WHAT YOU ARE ASKED TO DO >> In this exercise, print only the lines of the records below from the one with "orderId integer REFERENCES" through the one with "7 to 24VDC input", inclusive. Pictures are not part of the copy.

Start of DATA FOR THIS TASK

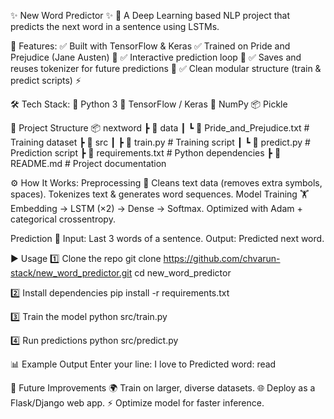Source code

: ✨ New Word Predictor ✨
🚀 A Deep Learning based NLP project that predicts the next word in a sentence using LSTMs.

🌟 Features:
✅ Built with TensorFlow & Keras
✅ Trained on Pride and Prejudice (Jane Austen) 📖
✅ Interactive prediction loop 🔮
✅ Saves and reuses tokenizer for future predictions 💾
✅ Clean modular structure (train & predict scripts) ⚡

🛠️ Tech Stack:
🐍 Python 3
🧠 TensorFlow / Keras
🔢 NumPy
📦 Pickle

📂 Project Structure
📦 nextword
 ┣ 📂 data
 ┃ ┗ 📜 Pride_and_Prejudice.txt      # Training dataset
 ┣ 📂 src
 ┃ ┣ 📜 train.py                     # Training script
 ┃ ┗ 📜 predict.py                   # Prediction script
 ┣ 📜 requirements.txt               # Python dependencies
 ┣ 📜 README.md                      # Project documentation

⚙️ How It Works:
Preprocessing 🧹
Cleans text data (removes extra symbols, spaces).
Tokenizes text & generates word sequences.
Model Training 🏋️
Embedding → LSTM (×2) → Dense → Softmax.
Optimized with Adam + categorical crossentropy.

Prediction 🔮
Input: Last 3 words of a sentence.
Output: Predicted next word.

▶️ Usage
1️⃣ Clone the repo
git clone https://github.com/chvarun-stack/new_word_predictor.git
cd new_word_predictor

2️⃣ Install dependencies
pip install -r requirements.txt

3️⃣ Train the model
python src/train.py

4️⃣ Run predictions
python src/predict.py

📊 Example Output
Enter your line: I love to
Predicted word: read

🔮 Future Improvements
🌍 Train on larger, diverse datasets.
🌐 Deploy as a Flask/Django web app.
⚡ Optimize model for faster inference.


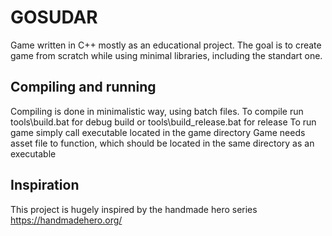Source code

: # GOSUDAR

Game written in C++ mostly as an educational project.
The goal is to create game from scratch while using minimal libraries, including the standart one.

## Compiling and running

Compiling is done in minimalistic way, using batch files.
To compile run tools\build.bat for debug build or tools\build_release.bat for release
To run game simply call executable located in the game directory
Game needs asset file to function, which should be located in the same directory as an executable

## Inspiration

This project is hugely inspired by the handmade hero series https://handmadehero.org/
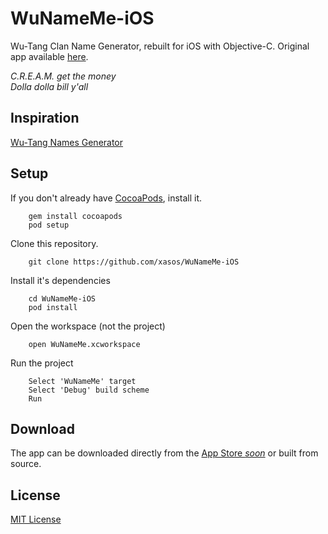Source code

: WuNameMe-iOS
========

Wu-Tang Clan Name Generator, rebuilt for iOS with Objective-C. Original app available [here](https://github.com/xasos/WuNameMe).

<i>C.R.E.A.M. get the money<br>
Dolla dolla bill y'all</i>

## Inspiration
[Wu-Tang Names Generator](http://www.mess.be/inickgenwuname.php)

## Setup
If you don't already have [CocoaPods](http://cocoapods.org/), install it.

        gem install cocoapods
        pod setup

Clone this repository.

		git clone https://github.com/xasos/WuNameMe-iOS

Install it's dependencies

		cd WuNameMe-iOS
		pod install

Open the workspace (not the project)

		open WuNameMe.xcworkspace
Run the project

		Select 'WuNameMe' target
    	Select 'Debug' build scheme
		Run

## Download 
The app can be downloaded directly from the [App Store <i>soon</i>](http://appstore.com) or built from source.

## License
[MIT License](LICENSE)
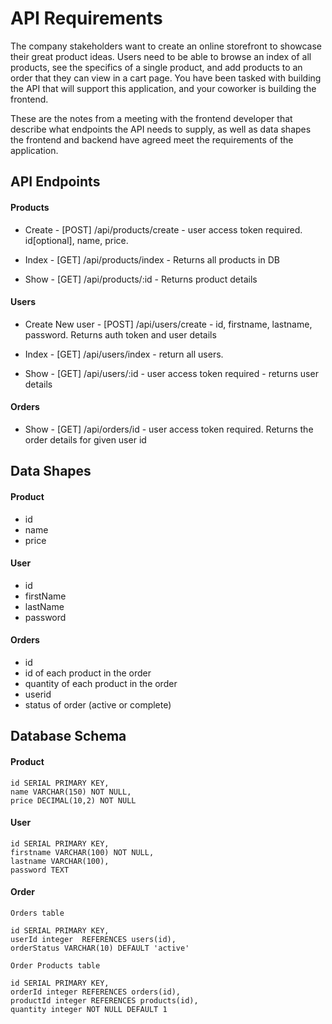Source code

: # API Requirements

The company stakeholders want to create an online storefront to showcase their great product ideas. Users need to be able to browse an index of all products, see the specifics of a single product, and add products to an order that they can view in a cart page. You have been tasked with building the API that will support this application, and your coworker is building the frontend.

These are the notes from a meeting with the frontend developer that describe what endpoints the API needs to supply, as well as data shapes the frontend and backend have agreed meet the requirements of the application.

## API Endpoints

#### Products

- Create - [POST] /api/products/create - user access token required. id[optional], name, price.

- Index - [GET] /api/products/index - Returns all products in DB

- Show - [GET] /api/products/:id - Returns product details

#### Users

- Create New user - [POST] /api/users/create - id, firstname, lastname, password.
  Returns auth token and user details

- Index - [GET] /api/users/index - return all users.

- Show - [GET] /api/users/:id - user access token required - returns user details

#### Orders

- Show - [GET] /api/orders/id - user access token required. Returns the order details for given user id

## Data Shapes

#### Product

- id
- name
- price

#### User

- id
- firstName
- lastName
- password

#### Orders

- id
- id of each product in the order
- quantity of each product in the order
- userid
- status of order (active or complete)

## Database Schema

#### Product

    id SERIAL PRIMARY KEY,
    name VARCHAR(150) NOT NULL,
    price DECIMAL(10,2) NOT NULL

#### User

    id SERIAL PRIMARY KEY,
    firstname VARCHAR(100) NOT NULL,
    lastname VARCHAR(100),
    password TEXT

#### Order

    Orders table

    id SERIAL PRIMARY KEY,
    userId integer  REFERENCES users(id),
    orderStatus VARCHAR(10) DEFAULT 'active'

    Order Products table

    id SERIAL PRIMARY KEY,
    orderId integer REFERENCES orders(id),
    productId integer REFERENCES products(id),
    quantity integer NOT NULL DEFAULT 1
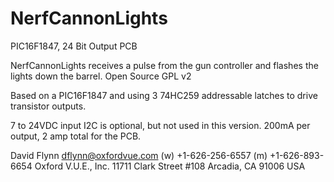 # NerfCannonLights
PIC16F1847, 24 Bit Output PCB

NerfCannonLights receives a pulse from the gun controller and flashes the lights down the barrel.
Open Source GPL v2

Based on a PIC16F1847 and using 3 74HC259 addressable latches to drive transistor outputs.

7 to 24VDC input
I2C is optional, but not used in this version.
200mA per output, 2 amp total for the PCB.

David Flynn
dflynn@oxfordvue.com
(w) +1-626-256-6557
(m) +1-626-893-6654
Oxford V.U.E., Inc.
11711 Clark Street #108
Arcadia, CA 91006 USA
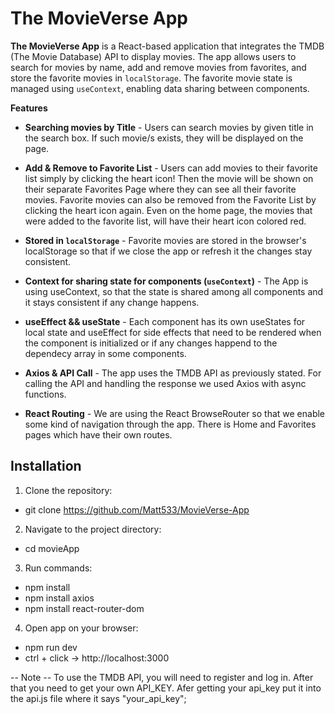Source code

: # The MovieVerse App

**The MovieVerse App** is a React-based application that integrates the TMDB (The Movie Database) API to display movies. The app allows users to search for movies by name, add and remove movies from favorites, and store the favorite movies in `localStorage`. The favorite movie state is managed using `useContext`, enabling data sharing between components.

**Features** 

- **Searching movies by Title** - Users can search movies by given title in the search box. If such movie/s exists, they will be displayed on the page.

- **Add & Remove to Favorite List** - Users can add movies to their favorite list simply by clicking the heart icon! Then the movie will  be shown on their separate Favorites Page where they can see all their favorite movies. Favorite movies can also be removed from the Favorite List by clicking the heart icon again. Even on the home page, the movies that were added to the favorite list, will have their heart icon colored red.

- **Stored in `localStorage`** - Favorite movies are stored in the browser's localStorage so that if we close the app or refresh it the changes stay consistent.

- **Context for sharing state for components (`useContext`)** - The App is using useContext, so that the state is shared among all components and it stays consistent if any change happens.

- **useEffect && useState** - Each component has its own useStates for local state and useEffect for side effects that need to be rendered when the component is initialized or if any changes happend to the dependecy array in some components.

- **Axios & API Call** - The app uses the TMDB API as previously stated. For calling the API and handling the response we used Axios with async functions.

- **React Routing** - We are using the React BrowseRouter so that we enable some kind of navigation through the app. There is Home and Favorites pages which have their own routes. 

## Installation

1. Clone the repository: 
- git clone https://github.com/Matt533/MovieVerse-App

2. Navigate to the project directory:
- cd movieApp

3. Run commands:
- npm install
- npm install axios
- npm install react-router-dom 

4. Open app on your browser:
- npm run dev
- ctrl + click -> http://localhost:3000

-- Note --
To use the TMDB API, you will need to register and log in.
After that you need to get your own API_KEY. Afer getting your api_key put it into the api.js file where it says "your_api_key";
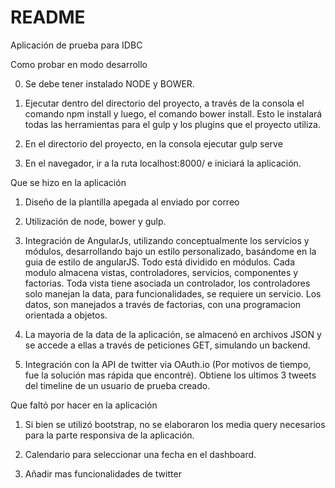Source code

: # README #

Aplicación de prueba para IDBC

Como probar en modo desarrollo

0) Se debe tener instalado NODE y BOWER.

1) Ejecutar dentro del directorio del proyecto, a través de la consola el comando npm install y luego, el comando bower install.
Esto le instalará todas las herramientas para el gulp y los plugins que el proyecto utiliza.

2) En el directorio del proyecto, en la consola ejecutar gulp serve

3) En el navegador, ir a la ruta localhost:8000/ e iniciará la aplicación.

Que se hizo en la aplicación

1) Diseño de la plantilla apegada al enviado por correo

2) Utilización de node, bower y gulp.

3) Integración de AngularJs, utilizando conceptualmente los servicios y módulos, desarrollando bajo un estilo personalizado, basándome en la guia de estilo de angularJS. Todo está dividido en módulos. Cada modulo almacena vistas, controladores, servicios, componentes y factorias. Toda vista tiene asociada un controlador, los controladores solo manejan la data, para funcionalidades, se requiere un servicio. Los datos, son manejados a través de factorias, con una programacion orientada a objetos.

4) La mayoria de la data de la aplicación, se almacenó en archivos JSON y se accede a ellas a través de peticiones GET, simulando un backend.

5) Integración con la API de twitter via OAuth.io (Por motivos de tiempo, fue la solución mas rápida que encontré). Obtiene los ultimos 3 tweets del timeline de un usuario de prueba creado.

Que faltó por hacer en la aplicación

1) Si bien se utilizó bootstrap, no se elaboraron los media query necesarios para la parte responsiva de la aplicación.

2) Calendario para seleccionar una fecha en el dashboard.

3) Añadir mas funcionalidades de twitter
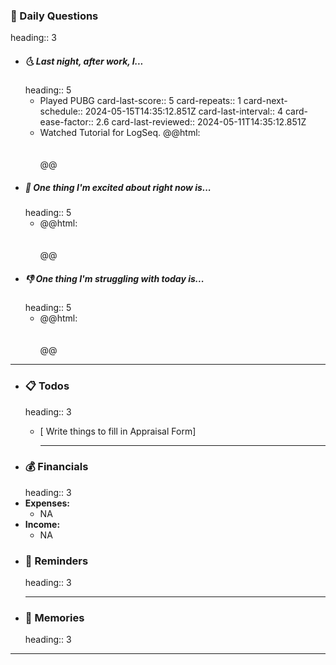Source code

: ### 📅 Daily Questions
heading:: 3
- ##### 🌜 Last night, after work, I...
  heading:: 5
	- Played PUBG
	  card-last-score:: 5
	  card-repeats:: 1
	  card-next-schedule:: 2024-05-15T14:35:12.851Z
	  card-last-interval:: 4
	  card-ease-factor:: 2.6
	  card-last-reviewed:: 2024-05-11T14:35:12.851Z
	- Watched Tutorial for LogSeq. @@html: <br/><br/><br/>@@
- ##### 🙌 One thing I'm excited about right now is...
  heading:: 5
	- @@html: <br/><br/><br/>@@
- ##### 👎 One thing I'm struggling with today is...
  heading:: 5
	- @@html: <br/><br/><br/>@@
- ---
- ### 📋 Todos
  heading:: 3
	- [ Write things to fill in Appraisal Form] 
	  
	  ---
- ### 💰 Financials
  heading:: 3
- **Expenses:**
	- NA
- **Income:**
	- NA
- ### 📅 Reminders
  heading:: 3
	- ---
- ### 🧠 Memories
  heading:: 3
- ---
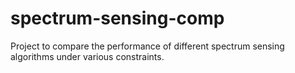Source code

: # spectrum-sensing-comp
Project to compare the performance of different spectrum sensing algorithms under various constraints.
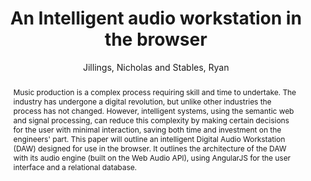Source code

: --- 
title: "An Intelligent audio workstation in the browser" 
abstract: "Music production is a complex process requiring skill and time to undertake. The industry has undergone a digital revolution, but unlike other industries the process has not changed. However, intelligent systems, using the semantic web and signal processing, can reduce this complexity by making certain decisions for the user with minimal interaction, saving both time and investment on the engineers' part. This paper will outline an intelligent Digital Audio Workstation (DAW) designed for use in the browser. It outlines the architecture of the DAW with its audio engine (built on the Web Audio API), using AngularJS for the user interface and a relational database." 
address: "London" 
author: "Jillings, Nicholas and Stables, Ryan"
webAuthor: "Nicholas Jillings, Ryan Stables" 
booktitle: "Proceedings of the International Web Audio Conference" 
editor: "Thalmann, Florian and Ewert, Sebastian" 
month: "August"
pages: "" 
publisher: "Queen Mary University of London" 
series: "WAC '17"
track: "Poster"  
year: "2017" 
id: "2017_EA_37" 
tags: year2017
media: none 
pdflink: /_data/papers/pdf/2017/2017_37.pdf
ISSN: 2663-5844
---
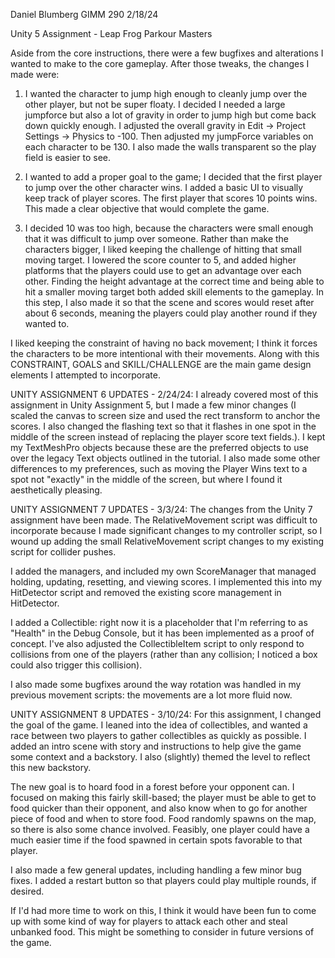 Daniel Blumberg
GIMM 290
2/18/24

Unity 5 Assignment - Leap Frog Parkour Masters

Aside from the core instructions, there were a few bugfixes and alterations I wanted to make to the core gameplay. After those tweaks, the changes I made were:
1. I wanted the character to jump high enough to cleanly jump over the other player, but not be super floaty. I decided I needed a large jumpforce but also a lot of gravity in order to jump high but come back down quickly enough.
I adjusted the overall gravity in Edit -> Project Settings -> Physics to -100. Then adjusted my jumpForce variables on each character to be 130. I also made the walls transparent so the play field is easier to see.

2. I wanted to add a proper goal to the game; I decided that the first player to jump over the other character wins.
I added a basic UI to visually keep track of player scores. The first player that scores 10 points wins. This made a clear objective that would complete the game.

3. I decided 10 was too high, because the characters were small enough that it was difficult to jump over someone. Rather than make the characters bigger, I liked keeping the challenge of hitting that small moving target.
I lowered the score counter to 5, and added higher platforms that the players could use to get an advantage over each other. Finding the height advantage at the correct time and being able to hit a smaller moving target both added
skill elements to the gameplay. In this step, I also made it so that the scene and scores would reset after about 6 seconds, meaning the players could play another round if they wanted to.

I liked keeping the constraint of having no back movement; I think it forces the characters to be more intentional with their movements. Along with this CONSTRAINT, GOALS and SKILL/CHALLENGE are the main game design elements I
attempted to incorporate.


UNITY ASSIGNMENT 6 UPDATES - 2/24/24:
I already covered most of this assignment in Unity Assignment 5, but I made a few minor changes (I scaled the canvas to screen size and used the rect transform to anchor the scores. I also changed the flashing text so that it flashes in one spot in the middle of the screen instead of replacing the player score text fields.).
I kept my TextMeshPro objects because these are the preferred objects to use over the legacy Text objects outlined in the tutorial. I also made some other differences to my preferences, such as moving the Player Wins text to a spot not "exactly" in the middle of the screen, but where I found it aesthetically pleasing.

UNITY ASSIGNMENT 7 UPDATES - 3/3/24:
The changes from the Unity 7 assignment have been made. The RelativeMovement script was difficult to incorporate because I made significant changes to my controller script, so I wound up adding the small RelativeMovement script changes to my existing script for collider pushes. 

I added the managers, and included my own ScoreManager that managed holding, updating, resetting, and viewing scores. I implemented this into my HitDetector script and removed the existing score management in HitDetector.

I added a Collectible: right now it is a placeholder that I'm referring to as "Health" in the Debug Console, but it has been implemented as a proof of concept. I've also adjusted the CollectibleItem script to only respond to collisions from one of the players (rather than any collision; I noticed a box could also trigger this collision).

I also made some bugfixes around the way rotation was handled in my previous movement scripts: the movements are a lot more fluid now.


UNITY ASSIGNMENT 8 UPDATES - 3/10/24:
For this assignment, I changed the goal of the game. I leaned into the idea of collectibles, and wanted a race between two players to gather collectibles as quickly as possible. I added an intro scene with story and instructions to help give the game some context and a backstory. I also (slightly) themed the level to reflect this new backstory. 

The new goal is to hoard food in a forest before your opponent can. I focused on making this fairly skill-based; the player must be able to get to food quicker than their opponent, and also know when to go for another piece of food and when to store food. Food randomly spawns on the map, so there is also some chance involved. Feasibly, one player could have a much easier time if the food spawned in certain spots favorable to that player.

I also made a few general updates, including handling a few minor bug fixes. I added a restart button so that players could play multiple rounds, if desired.

If I'd had more time to work on this, I think it would have been fun to come up with some kind of way for players to attack each other and steal unbanked food. This might be something to consider in future versions of the game.
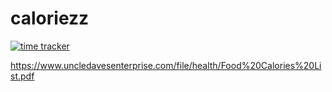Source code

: # caloriezz

[![time tracker](https://wakatime.com/badge/github/VayerMaking/caloriezz.svg)](https://wakatime.com/badge/github/VayerMaking/caloriezz)

https://www.uncledavesenterprise.com/file/health/Food%20Calories%20List.pdf
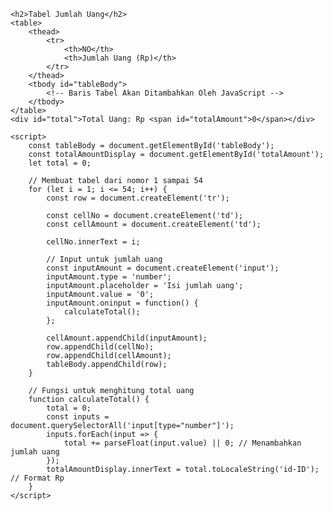 <!DOCTYPE html>
<html lang="id">
<head>
    <meta charset="UTF-8">
    <meta name="viewport" content="width=device-width, initial-scale=1.0">
    <title>Tabel Jumlah Uang</title>
    <style>
        body {
            font-family: Arial, sans-serif;
        }
        table {
            width: 60%;
            border-collapse: collapse;
            margin: 20px 0;
        }
        th, td {
            border: 1px solid #000;
            padding: 8px;
            text-align: center;
        }
        th {
            background-color: #f2f2f2;
        }
        #total {
            font-weight: bold;
            font-size: 1.2em;
        }
    </style>
</head>
<body>

    <h2>Tabel Jumlah Uang</h2>
    <table>
        <thead>
            <tr>
                <th>NO</th>
                <th>Jumlah Uang (Rp)</th>
            </tr>
        </thead>
        <tbody id="tableBody">
            <!-- Baris Tabel Akan Ditambahkan Oleh JavaScript -->
        </tbody>
    </table>
    <div id="total">Total Uang: Rp <span id="totalAmount">0</span></div>

    <script>
        const tableBody = document.getElementById('tableBody');
        const totalAmountDisplay = document.getElementById('totalAmount');
        let total = 0;

        // Membuat tabel dari nomor 1 sampai 54
        for (let i = 1; i <= 54; i++) {
            const row = document.createElement('tr');

            const cellNo = document.createElement('td');
            const cellAmount = document.createElement('td');

            cellNo.innerText = i;

            // Input untuk jumlah uang
            const inputAmount = document.createElement('input');
            inputAmount.type = 'number';
            inputAmount.placeholder = 'Isi jumlah uang';
            inputAmount.value = '0';
            inputAmount.oninput = function() {
                calculateTotal();
            };

            cellAmount.appendChild(inputAmount);
            row.appendChild(cellNo);
            row.appendChild(cellAmount);
            tableBody.appendChild(row);
        }

        // Fungsi untuk menghitung total uang
        function calculateTotal() {
            total = 0;
            const inputs = document.querySelectorAll('input[type="number"]');
            inputs.forEach(input => {
                total += parseFloat(input.value) || 0; // Menambahkan jumlah uang
            });
            totalAmountDisplay.innerText = total.toLocaleString('id-ID'); // Format Rp
        }
    </script>

</body>
</html>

End of DATA FOR THIS TASK

RESULT OF THIS TASK >>
    orderId integer REFERENCES orders(id),
    productId integer REFERENCES products(id),
    quantity integer NOT NULL DEFAULT 1
 # NerfCannonLights
PIC16F1847, 24 Bit Output PCB

NerfCannonLights receives a pulse from the gun controller and flashes the lights down the barrel.
Open Source GPL v2

Based on a PIC16F1847 and using 3 74HC259 addressable latches to drive transistor outputs.

7 to 24VDC input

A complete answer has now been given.